The interim ruling in favour of Jean-Marc Bosman at the European Court of Justice may have been a blow for player freedom, but at lower division clubs it was greeted with varying degrees of apprehension. The least effect most could forecast was the wholescale destruction of their player development programmes.

"It will mean clubs trying to survive through a youth policy are wasting their time," Terry Robinson, Bury's chairman, said. "We rely on transfer fees to stay in business and if our system does not survive I reckon 75 per cent of full-time players will be out of work. Clubs will go part- time or disappear."

It was a worry nagging away throughout the League's lesser-lights as the prospect loomed of young and expensively nurtured players disappearing to the likes of Anfield or St James' Park as soon as their contracts run out.

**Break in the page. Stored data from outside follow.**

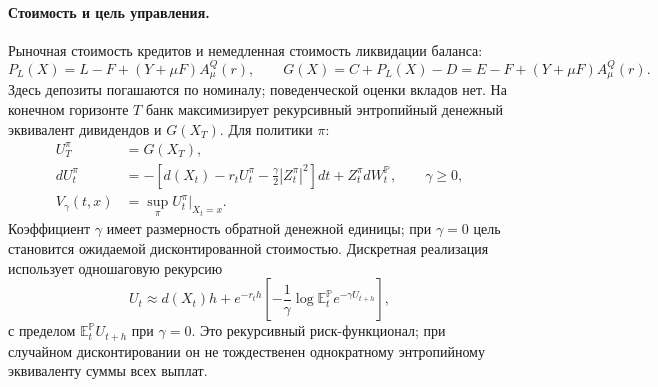 \documentclass[11pt,a4paper]{article}
\begin{document}
\paragraph{Стоимость и цель управления.}
Рыночная стоимость кредитов и немедленная стоимость ликвидации баланса:
\begin{equation}
 P_L(X)=L-F+(Y+\mu F)A_\mu^Q(r),\qquad
 G(X)=C+P_L(X)-D=E-F+(Y+\mu F)A_\mu^Q(r).
 \label{eq:mtm}
\end{equation}
Здесь депозиты погашаются по номиналу; поведенческой оценки вкладов нет.
На конечном горизонте $T$ банк максимизирует рекурсивный энтропийный
денежный эквивалент дивидендов и $G(X_T)$. Для политики $\pi$:
\begin{align}
 U_T^\pi&=G(X_T),\label{eq:terminal}\\
 dU_t^\pi&=-\left[d(X_t)-r_tU_t^\pi
             -\frac{\gamma}{2}|Z_t^\pi|^2\right]dt
             +Z_t^\pi dW_t^{\mathbb P},\qquad \gamma\geq0,\label{eq:bsde}\\
 V_\gamma(t,x)&=\sup_{\pi}U_t^\pi\big|_{X_t=x}.
 \label{eq:objective}
\end{align}
Коэффициент $\gamma$ имеет размерность обратной денежной единицы;
при $\gamma=0$ цель становится ожидаемой дисконтированной стоимостью.
Дискретная реализация использует одношаговую рекурсию
\begin{equation}
 U_t\approx d(X_t)h+e^{-r_th}
 \left[-\frac1\gamma\log\mathbb E_t^{\mathbb P}
           e^{-\gamma U_{t+h}}\right],
 \label{eq:bellman}
\end{equation}
с пределом $\mathbb E_t^{\mathbb P}U_{t+h}$ при $\gamma=0$.
Это рекурсивный риск-функционал; при случайном дисконтировании он не
тождественен однократному энтропийному эквиваленту суммы всех выплат.
\end{document}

"The only solution would be to put your young players on five-year contracts as soon as they turn professional," Robin Fry, the managing director of Third Division Hereford United, said, "which would be the swiftest route I know to bankruptcy.

"It's all right offering someone like Eric Cantona a long contract because you know he is going to be a success, but the fall-out rate among young footballers is very high and you would end up paying a dozen lads who hadn't made the grade in the hope of holding on to the one who has. Alternatively you watch him walk away to Manchester United for nothing."

Those fears were echoed by by Graham Taylor, the former England manager, whose First Division Wolves have spent liberally. "It would be wrong for people to think that millions are being saved." he said. "All it will mean is that instead of those millions going to clubs it will go to players."

How the transfer system works was exemplified by Stan Collymore's British record pounds 8.5m move from Nottingham Forest to Liverpool. Not only did Forest benefit but so did Southend United, who had a sell-on clause inserted in the contract when they sold the striker to Forest for pounds 2.1m in July 1993. That fee, in turn, was spent on players from Leyton Orient, Plymouth, Boston United and Lincoln City.

"Our hope is that some sort of voluntary agreement can be reached with the players' union," John Adams, Southend's vice-chairman, said. "Otherwise the consequences could be disastrous. Stan's fee was kept within football and spread out through the League. Most clubs are what I describe as trading clubs, in that they operate at a loss and have to sell players to survive. We, for instance, spend around pounds 135,000 a year putting 90 youngsters through our school of excellence. How could we afford that without transfer income?"

No one appreciates that more than Sam Hamman, the chairman of Wimbledon, who has turned the buying and selling of players for huge profits into an art form. "We will become predators, not victims," he said. "We could not be better prepared." But he feared for the less wealthy: "The bigger clubs like Manchester United and the top players will continue to grow rich. The lower division clubs will perish and disintegrate."